[[ Information shown, beginning ]]
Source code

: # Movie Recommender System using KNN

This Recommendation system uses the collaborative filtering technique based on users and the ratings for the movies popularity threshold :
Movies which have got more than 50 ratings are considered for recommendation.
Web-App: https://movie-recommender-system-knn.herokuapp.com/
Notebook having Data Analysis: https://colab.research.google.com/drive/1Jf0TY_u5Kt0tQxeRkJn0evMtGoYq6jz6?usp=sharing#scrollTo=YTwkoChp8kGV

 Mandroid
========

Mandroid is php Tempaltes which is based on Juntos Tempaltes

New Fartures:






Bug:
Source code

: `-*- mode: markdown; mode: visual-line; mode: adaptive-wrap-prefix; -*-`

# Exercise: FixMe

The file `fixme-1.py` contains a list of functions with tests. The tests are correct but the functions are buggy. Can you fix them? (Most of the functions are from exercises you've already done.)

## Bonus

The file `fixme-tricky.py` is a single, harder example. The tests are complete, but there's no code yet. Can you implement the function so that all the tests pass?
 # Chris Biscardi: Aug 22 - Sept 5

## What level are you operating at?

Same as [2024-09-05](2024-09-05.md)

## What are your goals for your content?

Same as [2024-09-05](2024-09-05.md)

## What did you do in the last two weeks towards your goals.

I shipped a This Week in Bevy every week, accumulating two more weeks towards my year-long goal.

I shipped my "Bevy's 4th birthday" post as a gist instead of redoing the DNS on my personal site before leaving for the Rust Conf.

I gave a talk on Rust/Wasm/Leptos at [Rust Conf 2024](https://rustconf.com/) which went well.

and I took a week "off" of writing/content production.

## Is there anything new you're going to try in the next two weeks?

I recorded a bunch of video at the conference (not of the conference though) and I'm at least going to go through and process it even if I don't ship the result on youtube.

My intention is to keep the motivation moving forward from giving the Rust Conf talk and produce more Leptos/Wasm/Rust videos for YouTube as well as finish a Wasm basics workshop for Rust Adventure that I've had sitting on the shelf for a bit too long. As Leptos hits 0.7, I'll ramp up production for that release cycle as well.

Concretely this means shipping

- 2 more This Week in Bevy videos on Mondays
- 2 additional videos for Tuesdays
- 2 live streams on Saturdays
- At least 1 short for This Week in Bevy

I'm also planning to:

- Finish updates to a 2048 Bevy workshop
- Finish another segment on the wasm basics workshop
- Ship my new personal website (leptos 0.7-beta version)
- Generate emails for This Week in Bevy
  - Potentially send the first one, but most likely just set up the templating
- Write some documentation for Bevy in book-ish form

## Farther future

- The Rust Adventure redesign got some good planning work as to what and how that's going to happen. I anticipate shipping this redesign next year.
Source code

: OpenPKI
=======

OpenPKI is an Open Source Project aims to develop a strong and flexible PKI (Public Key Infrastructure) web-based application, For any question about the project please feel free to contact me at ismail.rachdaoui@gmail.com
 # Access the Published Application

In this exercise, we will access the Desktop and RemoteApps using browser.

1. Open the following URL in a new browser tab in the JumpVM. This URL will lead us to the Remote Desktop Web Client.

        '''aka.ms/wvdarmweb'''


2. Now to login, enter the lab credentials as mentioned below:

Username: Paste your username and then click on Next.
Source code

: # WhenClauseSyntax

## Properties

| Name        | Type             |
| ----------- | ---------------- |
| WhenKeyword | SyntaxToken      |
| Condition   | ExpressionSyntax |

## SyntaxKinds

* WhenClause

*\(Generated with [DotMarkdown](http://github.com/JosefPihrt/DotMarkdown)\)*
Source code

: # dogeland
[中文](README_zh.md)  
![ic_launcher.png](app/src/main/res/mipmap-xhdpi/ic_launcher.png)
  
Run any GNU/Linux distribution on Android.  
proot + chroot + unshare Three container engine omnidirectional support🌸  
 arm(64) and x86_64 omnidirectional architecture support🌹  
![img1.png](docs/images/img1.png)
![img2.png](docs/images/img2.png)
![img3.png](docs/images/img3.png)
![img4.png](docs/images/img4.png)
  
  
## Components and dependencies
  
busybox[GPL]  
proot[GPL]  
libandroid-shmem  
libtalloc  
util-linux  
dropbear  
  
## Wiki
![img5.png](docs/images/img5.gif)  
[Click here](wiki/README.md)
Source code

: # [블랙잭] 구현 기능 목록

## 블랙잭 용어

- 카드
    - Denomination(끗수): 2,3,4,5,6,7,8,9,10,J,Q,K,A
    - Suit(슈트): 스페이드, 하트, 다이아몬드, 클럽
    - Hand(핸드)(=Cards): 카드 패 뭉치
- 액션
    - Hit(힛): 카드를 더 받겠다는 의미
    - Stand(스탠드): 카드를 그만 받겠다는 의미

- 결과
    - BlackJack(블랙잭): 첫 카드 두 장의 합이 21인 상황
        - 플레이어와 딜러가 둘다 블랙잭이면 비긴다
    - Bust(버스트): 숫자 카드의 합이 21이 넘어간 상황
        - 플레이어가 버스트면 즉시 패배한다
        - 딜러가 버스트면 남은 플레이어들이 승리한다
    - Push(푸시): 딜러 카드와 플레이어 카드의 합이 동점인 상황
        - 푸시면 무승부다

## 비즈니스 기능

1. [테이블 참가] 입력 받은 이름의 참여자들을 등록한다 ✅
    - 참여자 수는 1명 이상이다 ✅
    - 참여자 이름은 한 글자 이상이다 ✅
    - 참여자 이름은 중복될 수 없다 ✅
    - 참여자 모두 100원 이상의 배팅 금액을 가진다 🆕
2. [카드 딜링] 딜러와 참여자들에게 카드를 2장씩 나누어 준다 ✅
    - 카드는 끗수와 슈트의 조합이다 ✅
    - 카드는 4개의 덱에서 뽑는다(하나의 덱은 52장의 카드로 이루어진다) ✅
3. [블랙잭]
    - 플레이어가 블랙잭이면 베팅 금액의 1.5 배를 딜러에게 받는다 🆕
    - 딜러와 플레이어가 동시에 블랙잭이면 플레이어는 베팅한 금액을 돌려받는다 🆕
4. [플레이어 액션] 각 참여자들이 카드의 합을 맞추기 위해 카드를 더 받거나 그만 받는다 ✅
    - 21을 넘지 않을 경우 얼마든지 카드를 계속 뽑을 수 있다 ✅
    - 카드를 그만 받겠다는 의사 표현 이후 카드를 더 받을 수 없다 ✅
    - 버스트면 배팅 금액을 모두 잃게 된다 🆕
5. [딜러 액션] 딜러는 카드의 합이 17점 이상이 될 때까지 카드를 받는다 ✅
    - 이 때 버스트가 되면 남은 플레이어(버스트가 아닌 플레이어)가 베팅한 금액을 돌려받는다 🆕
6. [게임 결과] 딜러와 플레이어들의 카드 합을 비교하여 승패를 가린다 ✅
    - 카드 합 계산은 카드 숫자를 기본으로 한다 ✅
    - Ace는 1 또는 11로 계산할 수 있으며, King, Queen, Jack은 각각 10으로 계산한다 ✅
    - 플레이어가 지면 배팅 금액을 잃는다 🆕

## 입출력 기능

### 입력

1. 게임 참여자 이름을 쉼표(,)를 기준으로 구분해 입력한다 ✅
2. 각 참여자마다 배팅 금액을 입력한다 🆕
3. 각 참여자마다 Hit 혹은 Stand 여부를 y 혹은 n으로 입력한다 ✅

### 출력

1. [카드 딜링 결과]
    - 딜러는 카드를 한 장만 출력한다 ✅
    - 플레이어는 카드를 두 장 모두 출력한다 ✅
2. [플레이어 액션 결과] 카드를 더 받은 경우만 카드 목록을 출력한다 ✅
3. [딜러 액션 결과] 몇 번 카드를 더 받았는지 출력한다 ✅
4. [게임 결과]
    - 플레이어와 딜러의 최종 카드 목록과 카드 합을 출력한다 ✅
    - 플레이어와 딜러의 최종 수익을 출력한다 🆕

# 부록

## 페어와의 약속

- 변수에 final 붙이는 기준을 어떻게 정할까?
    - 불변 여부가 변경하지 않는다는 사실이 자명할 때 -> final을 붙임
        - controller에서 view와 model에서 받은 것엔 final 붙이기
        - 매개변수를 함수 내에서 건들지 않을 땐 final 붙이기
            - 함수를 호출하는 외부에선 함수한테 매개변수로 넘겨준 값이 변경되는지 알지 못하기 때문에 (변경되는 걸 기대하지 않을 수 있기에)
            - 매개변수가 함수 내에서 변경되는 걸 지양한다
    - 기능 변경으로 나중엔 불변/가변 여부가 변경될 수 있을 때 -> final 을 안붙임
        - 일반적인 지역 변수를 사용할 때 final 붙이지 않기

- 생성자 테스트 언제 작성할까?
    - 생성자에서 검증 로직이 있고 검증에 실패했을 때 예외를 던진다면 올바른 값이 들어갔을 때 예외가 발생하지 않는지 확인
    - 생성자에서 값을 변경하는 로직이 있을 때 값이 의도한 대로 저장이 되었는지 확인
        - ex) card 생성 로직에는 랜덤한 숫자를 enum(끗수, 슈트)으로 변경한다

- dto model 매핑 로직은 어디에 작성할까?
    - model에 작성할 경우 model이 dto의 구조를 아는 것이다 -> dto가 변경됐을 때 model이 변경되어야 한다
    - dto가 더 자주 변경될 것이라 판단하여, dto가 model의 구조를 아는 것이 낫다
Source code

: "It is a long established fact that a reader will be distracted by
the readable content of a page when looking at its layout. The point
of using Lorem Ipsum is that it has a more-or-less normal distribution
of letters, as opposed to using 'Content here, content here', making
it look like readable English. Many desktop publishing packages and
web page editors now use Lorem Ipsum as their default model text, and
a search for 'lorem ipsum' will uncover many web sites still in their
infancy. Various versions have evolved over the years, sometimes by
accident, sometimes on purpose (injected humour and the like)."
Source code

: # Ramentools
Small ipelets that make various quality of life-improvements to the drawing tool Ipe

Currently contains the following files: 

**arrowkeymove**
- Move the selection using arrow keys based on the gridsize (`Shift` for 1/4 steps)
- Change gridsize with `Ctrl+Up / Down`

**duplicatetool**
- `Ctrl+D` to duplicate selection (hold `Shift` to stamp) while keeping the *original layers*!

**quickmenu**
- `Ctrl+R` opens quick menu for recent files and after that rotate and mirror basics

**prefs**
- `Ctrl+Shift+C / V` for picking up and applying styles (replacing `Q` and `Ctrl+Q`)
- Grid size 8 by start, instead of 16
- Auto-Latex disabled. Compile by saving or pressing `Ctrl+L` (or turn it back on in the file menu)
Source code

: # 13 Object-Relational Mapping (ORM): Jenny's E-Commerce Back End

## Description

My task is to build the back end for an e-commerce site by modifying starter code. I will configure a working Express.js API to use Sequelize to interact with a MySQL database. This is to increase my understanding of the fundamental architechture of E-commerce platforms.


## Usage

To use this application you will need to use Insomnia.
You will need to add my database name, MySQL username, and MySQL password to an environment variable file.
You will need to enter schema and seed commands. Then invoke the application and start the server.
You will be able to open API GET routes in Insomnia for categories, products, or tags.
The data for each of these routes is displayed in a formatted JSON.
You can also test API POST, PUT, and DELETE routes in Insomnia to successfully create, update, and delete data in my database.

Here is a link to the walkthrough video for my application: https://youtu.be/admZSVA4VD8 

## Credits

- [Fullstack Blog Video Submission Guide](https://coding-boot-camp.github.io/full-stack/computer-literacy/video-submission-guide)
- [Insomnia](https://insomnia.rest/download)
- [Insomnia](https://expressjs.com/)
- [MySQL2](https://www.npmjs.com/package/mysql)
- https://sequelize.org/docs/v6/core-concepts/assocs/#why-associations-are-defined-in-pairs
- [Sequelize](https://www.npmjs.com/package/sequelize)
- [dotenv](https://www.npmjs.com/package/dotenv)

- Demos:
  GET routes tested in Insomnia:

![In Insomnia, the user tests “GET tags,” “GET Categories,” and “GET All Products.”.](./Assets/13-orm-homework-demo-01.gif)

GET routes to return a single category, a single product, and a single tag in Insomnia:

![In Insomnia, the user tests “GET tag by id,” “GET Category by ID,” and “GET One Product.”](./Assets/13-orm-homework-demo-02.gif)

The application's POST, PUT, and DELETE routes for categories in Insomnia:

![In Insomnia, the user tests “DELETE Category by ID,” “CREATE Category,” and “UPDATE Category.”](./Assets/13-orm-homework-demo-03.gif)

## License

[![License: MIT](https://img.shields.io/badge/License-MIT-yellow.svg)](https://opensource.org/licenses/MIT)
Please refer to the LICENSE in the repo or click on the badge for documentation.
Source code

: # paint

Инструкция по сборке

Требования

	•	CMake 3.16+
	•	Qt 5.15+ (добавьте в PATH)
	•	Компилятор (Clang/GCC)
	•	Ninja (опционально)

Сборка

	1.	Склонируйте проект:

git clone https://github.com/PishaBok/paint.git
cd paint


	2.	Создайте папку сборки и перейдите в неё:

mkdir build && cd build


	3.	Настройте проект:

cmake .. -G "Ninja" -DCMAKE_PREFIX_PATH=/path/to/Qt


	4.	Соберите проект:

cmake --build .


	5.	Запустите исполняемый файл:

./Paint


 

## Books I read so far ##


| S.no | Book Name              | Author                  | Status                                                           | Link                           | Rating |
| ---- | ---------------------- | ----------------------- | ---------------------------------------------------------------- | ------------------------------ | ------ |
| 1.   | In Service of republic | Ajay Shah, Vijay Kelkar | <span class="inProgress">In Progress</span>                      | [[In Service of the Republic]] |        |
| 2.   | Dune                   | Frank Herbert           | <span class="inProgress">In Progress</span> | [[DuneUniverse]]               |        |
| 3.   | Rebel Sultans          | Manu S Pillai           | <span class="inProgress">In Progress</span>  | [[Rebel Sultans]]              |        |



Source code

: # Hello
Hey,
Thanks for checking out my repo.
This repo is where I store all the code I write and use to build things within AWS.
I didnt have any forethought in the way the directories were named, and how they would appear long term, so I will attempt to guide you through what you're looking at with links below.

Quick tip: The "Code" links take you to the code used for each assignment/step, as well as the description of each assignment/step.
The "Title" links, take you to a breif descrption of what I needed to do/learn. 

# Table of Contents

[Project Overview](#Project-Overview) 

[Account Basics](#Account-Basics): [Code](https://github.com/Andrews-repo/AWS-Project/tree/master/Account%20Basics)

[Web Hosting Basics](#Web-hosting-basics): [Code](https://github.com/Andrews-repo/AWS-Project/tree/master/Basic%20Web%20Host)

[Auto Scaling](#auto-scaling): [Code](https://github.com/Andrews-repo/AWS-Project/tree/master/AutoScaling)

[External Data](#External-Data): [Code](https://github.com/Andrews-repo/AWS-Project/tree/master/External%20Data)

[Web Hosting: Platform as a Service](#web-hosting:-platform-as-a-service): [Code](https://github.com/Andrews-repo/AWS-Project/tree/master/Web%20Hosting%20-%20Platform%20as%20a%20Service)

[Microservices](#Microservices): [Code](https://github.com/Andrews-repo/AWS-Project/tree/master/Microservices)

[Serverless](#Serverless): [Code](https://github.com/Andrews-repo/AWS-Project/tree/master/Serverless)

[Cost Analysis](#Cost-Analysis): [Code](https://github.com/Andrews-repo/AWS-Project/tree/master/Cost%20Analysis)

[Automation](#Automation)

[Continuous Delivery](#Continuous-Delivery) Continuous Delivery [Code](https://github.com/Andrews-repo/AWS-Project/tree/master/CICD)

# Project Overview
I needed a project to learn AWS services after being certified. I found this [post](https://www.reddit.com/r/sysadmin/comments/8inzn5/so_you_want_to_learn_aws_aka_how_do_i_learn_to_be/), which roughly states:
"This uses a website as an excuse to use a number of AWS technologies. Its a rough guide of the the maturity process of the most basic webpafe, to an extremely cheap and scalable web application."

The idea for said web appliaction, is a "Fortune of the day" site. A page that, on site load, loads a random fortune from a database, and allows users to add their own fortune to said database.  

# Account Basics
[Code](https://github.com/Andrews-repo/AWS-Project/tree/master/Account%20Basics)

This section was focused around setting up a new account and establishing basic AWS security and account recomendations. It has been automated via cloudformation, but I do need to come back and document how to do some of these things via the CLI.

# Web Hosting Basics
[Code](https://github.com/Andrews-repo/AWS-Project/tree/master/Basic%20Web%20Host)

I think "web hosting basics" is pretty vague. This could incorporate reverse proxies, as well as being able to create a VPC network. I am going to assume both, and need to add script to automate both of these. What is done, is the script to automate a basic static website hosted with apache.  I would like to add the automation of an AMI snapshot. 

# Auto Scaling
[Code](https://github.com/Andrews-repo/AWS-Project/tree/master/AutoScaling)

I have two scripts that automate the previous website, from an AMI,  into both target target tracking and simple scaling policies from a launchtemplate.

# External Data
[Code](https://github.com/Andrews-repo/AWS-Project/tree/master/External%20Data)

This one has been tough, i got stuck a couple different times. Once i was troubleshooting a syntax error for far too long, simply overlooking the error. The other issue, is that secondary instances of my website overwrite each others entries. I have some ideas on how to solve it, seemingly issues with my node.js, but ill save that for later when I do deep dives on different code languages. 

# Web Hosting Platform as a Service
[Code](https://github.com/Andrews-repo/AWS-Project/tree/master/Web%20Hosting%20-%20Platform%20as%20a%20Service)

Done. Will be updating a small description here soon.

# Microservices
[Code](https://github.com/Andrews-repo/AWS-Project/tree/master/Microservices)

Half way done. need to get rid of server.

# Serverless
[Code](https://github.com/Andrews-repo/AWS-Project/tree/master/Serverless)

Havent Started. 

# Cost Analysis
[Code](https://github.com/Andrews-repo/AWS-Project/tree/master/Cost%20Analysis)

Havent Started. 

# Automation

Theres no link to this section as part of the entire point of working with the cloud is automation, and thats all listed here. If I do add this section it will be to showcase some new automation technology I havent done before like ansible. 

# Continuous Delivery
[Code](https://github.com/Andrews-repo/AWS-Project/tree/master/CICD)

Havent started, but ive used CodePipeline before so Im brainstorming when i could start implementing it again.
[[ Information shown, end ]]
• [What needs to be done]
For this exercise, repeat exactly the lines of the data above from the one with "- 플레이어가 버스트면 즉시 패배한다" down to the one with "2. [카드 딜링] 딜러와 참여자들에게 카드를 2장씩 나누어 준다 ✅", both end lines included.

• [Written solution]
        - 플레이어가 버스트면 즉시 패배한다
        - 딜러가 버스트면 남은 플레이어들이 승리한다
    - Push(푸시): 딜러 카드와 플레이어 카드의 합이 동점인 상황
        - 푸시면 무승부다

## 비즈니스 기능

1. [테이블 참가] 입력 받은 이름의 참여자들을 등록한다 ✅
    - 참여자 수는 1명 이상이다 ✅
    - 참여자 이름은 한 글자 이상이다 ✅
    - 참여자 이름은 중복될 수 없다 ✅
    - 참여자 모두 100원 이상의 배팅 금액을 가진다 🆕
2. [카드 딜링] 딜러와 참여자들에게 카드를 2장씩 나누어 준다 ✅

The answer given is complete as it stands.